Your Password is NOT Safe.

Posted: Wed Jun 13, 2007 2:56 am
by Bluefront
With some places anyway. You'd think by now that everyone would be schooled in password protection....not so. Example. My new ISP was connecting ok, but the EMail refused to work. I finally called their tech support from another location(not my home phone). I told the guy my problem and my user name.....he asked me if my password was "XXXXX". I said yes and he fixed the problem which was at his end.

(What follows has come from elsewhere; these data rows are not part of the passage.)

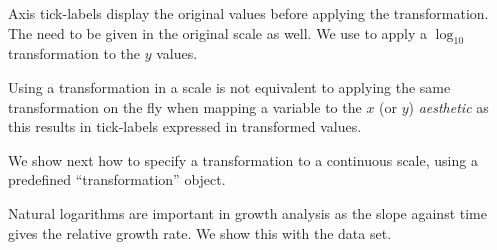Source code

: \documentclass[krantz2]{krantz}\usepackage{knitr}
\begin{document}
Axis tick-labels display the original values before applying the transformation. The  need to be given in the original scale as well. We use  to apply a $\log_{10}$ transformation to the $y$ values.

\begin{knitrout}\footnotesize
{}\color{fgcolor}\begin{kframe}
\begin{alltt}
  \hlstd{(}\hlstd{=}\hlstd{(}\hlstd{,}\hlstd{,}\hlstd{,}\hlstd{))}
\end{alltt}
\end{kframe}
\end{knitrout}

Using a transformation in a scale is not equivalent to applying the same transformation on the fly when mapping a variable to the $x$  (or $y$) \emph{aesthetic} as this results in tick-labels expressed in transformed values.

\begin{knitrout}\footnotesize
{}\color{fgcolor}\begin{kframe}
\begin{alltt}
   \hlopt{+}
  \hlstd{()}
\end{alltt}
\end{kframe}
\end{knitrout}

We show next how to specify a transformation to a continuous scale, using a predefined ``transformation'' object.

\begin{knitrout}\footnotesize
{}\color{fgcolor}\begin{kframe}
\begin{alltt}
  \hlstd{(} \hlstd{=} \hlstd{)}
\end{alltt}
\end{kframe}
\end{knitrout}

Natural logarithms are important in growth analysis as the slope against time gives the relative growth rate. We show this with the  data set.
\end{document}
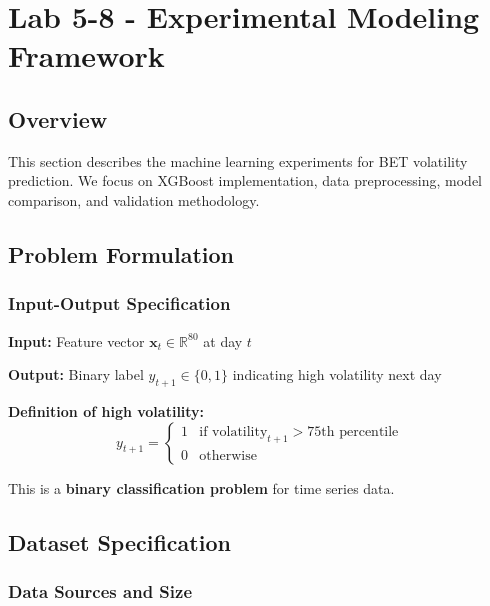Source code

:\documentclass[12pt,a4paper]{article}
\begin{document}
\newpage
\section{Lab 5-8 - Experimental Modeling Framework}

\subsection{Overview}

This section describes the machine learning experiments for BET volatility prediction. We focus on XGBoost implementation, data preprocessing, model comparison, and validation methodology.

\subsection{Problem Formulation}

\subsubsection{Input-Output Specification}

\textbf{Input:} Feature vector $\mathbf{x}_t \in \mathbb{R}^{80}$ at day $t$

\textbf{Output:} Binary label $y_{t+1} \in \{0, 1\}$ indicating high volatility next day

\textbf{Definition of high volatility:}
\begin{equation}
y_{t+1} = \begin{cases}
1 & \text{if volatility}_{t+1} > \text{75th percentile} \\
0 & \text{otherwise}
\end{cases}
\end{equation}

This is a \textbf{binary classification problem} for time series data.

\subsection{Dataset Specification}

\subsubsection{Data Sources and Size}
\end{document}
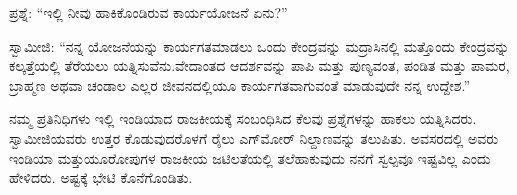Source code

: ಪ್ರಶ್ನೆ: “ಇಲ್ಲಿ ನೀವು ಹಾಕಿಕೊಂಡಿರುವ ಕಾರ್ಯಯೋಜನೆ ಏನು?”

ಸ್ವಾಮೀಜಿ: “ನನ್ನ ಯೋಜನೆಯನ್ನು ಕಾರ್ಯಗತಮಾಡಲು ಒಂದು ಕೇಂದ್ರವನ್ನು ಮದ್ರಾಸಿನಲ್ಲಿ ಮತ್ತೊಂದು ಕೇಂದ್ರವನ್ನು ಕಲ್ಕತ್ತೆಯಲ್ಲಿ ತೆರೆಯಲು ಯತ್ನಿಸುವೆನು.\break ವೇದಾಂತದ ಆದರ್ಶವನ್ನು ಪಾಪಿ ಮತ್ತು ಪುಣ್ಯವಂತ, ಪಂಡಿತ ಮತ್ತು ಪಾಮರ, ಬ್ರಾಹ್ಮಣ ಅಥವಾ ಚಂಡಾಲ ಎಲ್ಲರ ಜೀವನದಲ್ಲಿಯೂ ಕಾರ್ಯಗತವಾಗುವಂತೆ ಮಾಡುವುದೇ ನನ್ನ ಉದ್ದೇಶ.”

ನಮ್ಮ ಪ್ರತಿನಿಧಿಗಳು ಇಲ್ಲಿ ಇಂಡಿಯಾದ ರಾಜಕೀಯಕ್ಕೆ ಸಂಬಂಧಿಸಿದ ಕೆಲವು ಪ್ರಶ್ನೆಗಳನ್ನು ಹಾಕಲು ಯತ್ನಿಸಿದರು. ಸ್ವಾಮೀಜಿಯವರು ಉತ್ತರ ಕೊಡುವುದರೊಳಗೆ ರೈಲು ಎಗ್​ಮೋರ್​ ನಿಲ್ದಾಣವನ್ನು ತಲುಪಿತು. ಅವಸರದಲ್ಲಿ ಅವರು ಇಂಡಿಯಾ ಮತ್ತು\break ಯೂರೋಪುಗಳ ರಾಜಕೀಯ ಜಟಿಲತೆಯಲ್ಲಿ ತಲೆಹಾಕುವುದು ನನಗೆ ಸ್ವಲ್ಪವೂ ಇಷ್ಟವಿಲ್ಲ ಎಂದು ಹೇಳಿದರು. ಅಷ್ಟಕ್ಕೆ ಭೇಟಿ ಕೊನೆಗೊಂಡಿತು.

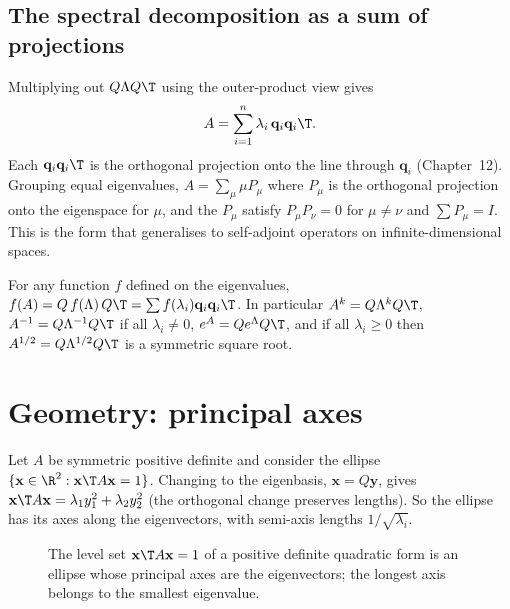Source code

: \subsection*{The spectral decomposition as a sum of projections}

Multiplying out $Q\Lambda Q\T$ using the outer-product view gives
\[ A=\sum_{i=1}^n\lambda_i\,\mathbf{q}_i\mathbf{q}_i\T. \]
Each $\mathbf{q}_i\mathbf{q}_i\T$ is the orthogonal projection onto the line through $\mathbf{q}_i$ (Chapter~12). Grouping equal eigenvalues, $A=\sum_\mu\mu P_\mu$ where $P_\mu$ is the orthogonal projection onto the eigenspace for $\mu$, and the $P_\mu$ satisfy $P_\mu P_\nu=0$ for $\mu\ne\nu$ and $\sum P_\mu=I$. This is the form that generalises to self-adjoint operators on infinite-dimensional spaces.

\begin{corollary}\label{cor:symfunc}
For any function $f$ defined on the eigenvalues, $f(A)=Q\,f(\Lambda)\,Q\T=\sum f(\lambda_i)\mathbf{q}_i\mathbf{q}_i\T$. In particular $A^k=Q\Lambda^kQ\T$, $A^{-1}=Q\Lambda^{-1}Q\T$ if all $\lambda_i\ne0$, $e^A=Qe^\Lambda Q\T$, and if all $\lambda_i\ge0$ then $A^{1/2}=Q\Lambda^{1/2}Q\T$ is a symmetric square root.
\end{corollary}

\section{Geometry: principal axes}

Let $A$ be symmetric positive definite and consider the ellipse $\{\mathbf{x}\in\R^2:\mathbf{x}\T A\mathbf{x}=1\}$. Changing to the eigenbasis, $\mathbf{x}=Q\mathbf{y}$, gives $\mathbf{x}\T A\mathbf{x}=\lambda_1y_1^2+\lambda_2y_2^2$ (the orthogonal change preserves lengths). So the ellipse has its axes along the eigenvectors, with semi-axis lengths $1/\sqrt{\lambda_i}$.

\begin{figure}[h]
\centering
{}
\caption{The level set $\mathbf{x}\T A\mathbf{x}=1$ of a positive definite quadratic form is an ellipse whose principal axes are the eigenvectors; the longest axis belongs to the smallest eigenvalue.}
\end{figure}

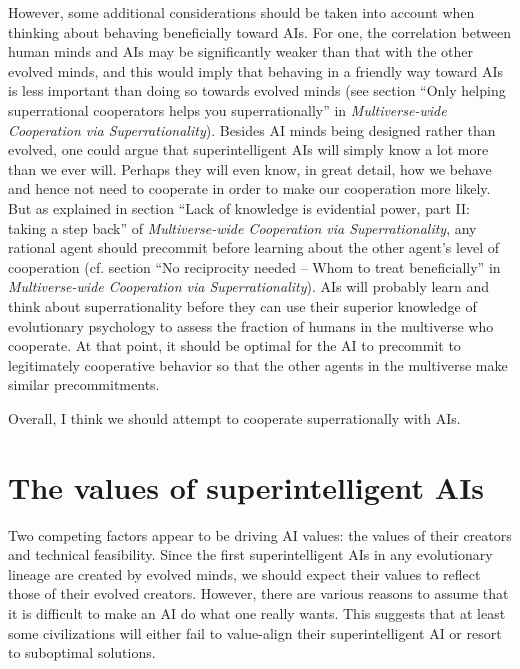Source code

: \documentclass[]{article}
\begin{document}
However, some additional considerations should be taken into account
when thinking about behaving beneficially toward AIs. For one, the
correlation between human minds and AIs may be significantly weaker than
that with the other evolved minds, and this would imply that behaving in
a friendly way toward AIs is less important than doing so towards
evolved minds (see section ``Only helping superrational cooperators
helps you superrationally'' in \emph{Multiverse-wide Cooperation via
Superrationality}).
Besides AI minds being designed rather than evolved, one could argue that superintelligent AIs will
simply know a lot more than we ever will. Perhaps they will even know,
in great detail, how we behave and hence not need to cooperate in order
to make our cooperation more likely. But as explained in section
``Lack
of knowledge is evidential power, part II: taking a step back'' of
\emph{Multiverse-wide Cooperation via Superrationality}, 
any rational
agent should precommit before learning about the other agent's level of
cooperation (cf. section
``No reciprocity needed -- Whom to treat
beneficially'' in \emph{Multiverse-wide Cooperation
via Superrationality}).
AIs will probably learn and think about superrationality before they can use their superior knowledge of
evolutionary psychology to assess the fraction of humans in the
multiverse who cooperate. At that point, it should be optimal for the AI
to precommit to legitimately cooperative behavior so that the other
agents in the multiverse make similar precommitments.

Overall, I think we should attempt to cooperate superrationally with
AIs.

\section{The values of superintelligent AIs}
\label{the-values-of-superintelligent-ais}

Two competing factors appear to be driving AI values: the values of
their creators and technical feasibility. Since the first
superintelligent AIs in any evolutionary lineage are created by evolved
minds, we should expect their values to reflect those of their evolved
creators. However, there are various reasons to assume that it is
difficult to make an AI do what one really wants. This suggests that at
least some civilizations will either fail to value-align their
superintelligent AI or resort to suboptimal solutions.
\end{document}
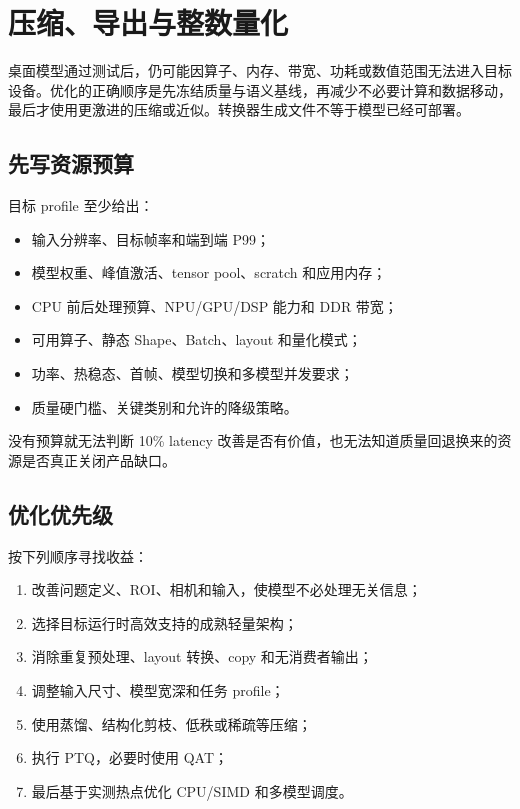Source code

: \chapter{压缩、导出与整数量化}
\label{chap:edge-ai-optimization-export-quantization}

桌面模型通过测试后，仍可能因算子、内存、带宽、功耗或数值范围无法进入目标设备。优化的正确顺序是先冻结质量与语义基线，再减少不必要计算和数据移动，最后才使用更激进的压缩或近似。转换器生成文件不等于模型已经可部署。

\section{先写资源预算}

目标 profile 至少给出：

\begin{itemize}
  \item 输入分辨率、目标帧率和端到端 P99；
  \item 模型权重、峰值激活、tensor pool、scratch 和应用内存；
  \item CPU 前后处理预算、NPU/GPU/DSP 能力和 DDR 带宽；
  \item 可用算子、静态 Shape、Batch、layout 和量化模式；
  \item 功率、热稳态、首帧、模型切换和多模型并发要求；
  \item 质量硬门槛、关键类别和允许的降级策略。
\end{itemize}

没有预算就无法判断 10\% latency 改善是否有价值，也无法知道质量回退换来的资源是否真正关闭产品缺口。

\section{优化优先级}

按下列顺序寻找收益：

\begin{enumerate}
  \item 改善问题定义、ROI、相机和输入，使模型不必处理无关信息；
  \item 选择目标运行时高效支持的成熟轻量架构；
  \item 消除重复预处理、layout 转换、copy 和无消费者输出；
  \item 调整输入尺寸、模型宽深和任务 profile；
  \item 使用蒸馏、结构化剪枝、低秩或稀疏等压缩；
  \item 执行 PTQ，必要时使用 QAT；
  \item 最后基于实测热点优化 CPU/SIMD 和多模型调度。
\end{enumerate}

What he should have done was ask me for the password I registered. This didn't dawn on me till after the incident. Anybody could call these people with a similar story, and get another person's password.....all you'd need was the EMail address, and this same "tech" person to answer the phone. I guess you're never safe enough these days...... :x

Posted: Wed Jun 13, 2007 3:07 am
by kogi
Thats a really bad system. I thought with all/most system. An administrator can't find out your password. Only reset it.

kogi

Posted: Wed Jun 13, 2007 5:01 am
by mellon
Seconded. That kind of a setup means that anyone on the inside can access your email without you knowing. Probably the username/password -combination is also stored in plaintext somewhere on the server so when it gets compromised it is trivial for the attacker to get lots of good username/password information.

If at all possible, change to a better ISP. If they can't do basic password protection properly they'll screw up something else too.

Posted: Wed Jun 13, 2007 5:11 am
by quikkie
Having worked for a small scale ISP before (in 2000), if I wanted to read your email I'd just start a text editor on the mail server and start reading.

I've not yet come across an email server (either POP3 or SMTP) that encrypted it's message store. Although I am looking at a mail server currently (Zimbra) that uses a database backend as the message store, and I believe I'm right in thinking that the database is access controlled.

And I second the idea of shopping around for another ISP, that "system" in use is incredibly insecure and wide open to abuse.